Then I read The Sparrow by Mary Doria Russell. Someone I read JUST wrote about this in the last few weeks, and I need to pretty much cut and paste everything that person said about it because she was exactly right: it was about Jesuits and space travel and that worked; it was one of those books where you know from the beginning that everyone is doomed (the example given was Bel Canto); there is quite a bit of crying; she was so glad she read it. That's how I feel too. Now someone please recognize who I'm talking about so I can provide a LINK and some CREDIT. [AH HA! It was Notthedaddy's post! Thanks, Shelly!]
This was another book that was depressing/insightful about religion, and again I didn't know how I felt about it. It was also depressing/insightful about society, and about contact with other societies, and about the way creatures are. And it was very sad: they tell you right at the beginning that only one member of the space traveling group is going to make it back. And yet there was a lot of laughing/happiness too, and so many interesting things, and I am so, so glad I read it, and I have found it on my mind a LOT, and I'm going to read the sequel. And in fact my MAIN complaint among all the depressingness was actually how the author kept having her characters saying marginally funny things that had her other characters just ROLLING and GASPING with laughter---which is a bit immodest, isn't it, considering the author herself wrote those marginally funny things?

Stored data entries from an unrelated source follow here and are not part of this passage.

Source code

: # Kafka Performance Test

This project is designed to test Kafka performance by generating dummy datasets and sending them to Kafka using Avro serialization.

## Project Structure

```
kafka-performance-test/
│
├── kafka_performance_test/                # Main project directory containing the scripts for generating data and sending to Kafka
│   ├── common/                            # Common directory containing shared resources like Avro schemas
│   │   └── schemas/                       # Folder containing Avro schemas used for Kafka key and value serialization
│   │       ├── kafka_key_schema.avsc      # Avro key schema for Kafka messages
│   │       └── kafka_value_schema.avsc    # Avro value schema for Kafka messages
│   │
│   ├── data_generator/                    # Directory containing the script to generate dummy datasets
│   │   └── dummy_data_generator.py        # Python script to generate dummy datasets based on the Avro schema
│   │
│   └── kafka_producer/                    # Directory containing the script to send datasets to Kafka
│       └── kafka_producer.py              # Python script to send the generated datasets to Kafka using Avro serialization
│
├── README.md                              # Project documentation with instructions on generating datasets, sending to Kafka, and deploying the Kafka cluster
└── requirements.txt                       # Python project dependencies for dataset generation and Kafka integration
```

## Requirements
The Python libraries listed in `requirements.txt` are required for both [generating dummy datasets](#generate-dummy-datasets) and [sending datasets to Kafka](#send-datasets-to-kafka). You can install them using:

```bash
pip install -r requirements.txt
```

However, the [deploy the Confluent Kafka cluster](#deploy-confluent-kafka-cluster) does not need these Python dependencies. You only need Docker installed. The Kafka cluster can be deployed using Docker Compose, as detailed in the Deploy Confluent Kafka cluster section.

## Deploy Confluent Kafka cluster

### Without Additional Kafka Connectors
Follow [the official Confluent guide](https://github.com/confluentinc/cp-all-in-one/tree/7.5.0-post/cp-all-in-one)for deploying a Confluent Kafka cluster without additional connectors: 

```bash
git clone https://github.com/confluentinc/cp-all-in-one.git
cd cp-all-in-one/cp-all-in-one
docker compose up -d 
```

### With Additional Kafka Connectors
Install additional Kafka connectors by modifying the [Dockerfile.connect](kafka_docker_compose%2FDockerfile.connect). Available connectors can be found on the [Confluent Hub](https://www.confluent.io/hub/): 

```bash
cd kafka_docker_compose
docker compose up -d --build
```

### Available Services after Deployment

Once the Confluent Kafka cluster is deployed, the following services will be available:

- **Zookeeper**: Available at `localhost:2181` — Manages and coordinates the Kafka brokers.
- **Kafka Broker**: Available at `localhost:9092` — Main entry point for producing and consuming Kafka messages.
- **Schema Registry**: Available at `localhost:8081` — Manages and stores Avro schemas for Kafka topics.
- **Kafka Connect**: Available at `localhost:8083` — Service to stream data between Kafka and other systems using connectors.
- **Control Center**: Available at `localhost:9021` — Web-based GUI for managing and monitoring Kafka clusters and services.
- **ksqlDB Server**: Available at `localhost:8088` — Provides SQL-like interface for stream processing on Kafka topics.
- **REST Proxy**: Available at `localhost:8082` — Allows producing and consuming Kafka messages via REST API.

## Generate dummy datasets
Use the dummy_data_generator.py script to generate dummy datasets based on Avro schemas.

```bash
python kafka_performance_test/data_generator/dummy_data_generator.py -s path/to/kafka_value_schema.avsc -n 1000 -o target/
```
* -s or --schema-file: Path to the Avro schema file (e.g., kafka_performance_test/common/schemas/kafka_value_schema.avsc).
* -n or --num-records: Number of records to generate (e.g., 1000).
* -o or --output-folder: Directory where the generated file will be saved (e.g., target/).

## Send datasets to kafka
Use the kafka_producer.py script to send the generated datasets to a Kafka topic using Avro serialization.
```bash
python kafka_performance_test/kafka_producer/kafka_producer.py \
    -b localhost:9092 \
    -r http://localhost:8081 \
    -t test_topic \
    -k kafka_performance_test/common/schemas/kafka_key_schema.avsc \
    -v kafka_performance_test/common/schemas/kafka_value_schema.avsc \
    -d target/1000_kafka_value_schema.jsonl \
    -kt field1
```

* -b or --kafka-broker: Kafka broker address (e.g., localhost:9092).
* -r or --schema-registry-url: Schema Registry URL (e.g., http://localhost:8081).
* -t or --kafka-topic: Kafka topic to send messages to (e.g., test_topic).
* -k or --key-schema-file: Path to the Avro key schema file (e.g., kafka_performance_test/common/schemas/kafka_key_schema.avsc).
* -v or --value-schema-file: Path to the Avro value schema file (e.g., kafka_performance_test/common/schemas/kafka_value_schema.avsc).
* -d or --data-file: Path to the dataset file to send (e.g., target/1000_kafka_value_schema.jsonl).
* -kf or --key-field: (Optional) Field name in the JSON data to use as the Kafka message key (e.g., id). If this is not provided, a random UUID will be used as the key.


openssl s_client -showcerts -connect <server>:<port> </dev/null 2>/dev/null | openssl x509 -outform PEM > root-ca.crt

And NOW I'm reading Slaughterhouse-Five, another Kurt Vonnegut. I keep getting interested in these older books because I subscribe to Contrariwise: Literary Tattoos, and the stories about why people got certain things from books permanently put onto their skin make me want to go read those books. This one is kind of about war and kind of about space aliens and kind of about time travel and kind of about being a Heavy Message book. And I like it, and I'm glad I'm reading it, and my guess at this point is that I will be glad to have read it, but it also makes me feel like drinking.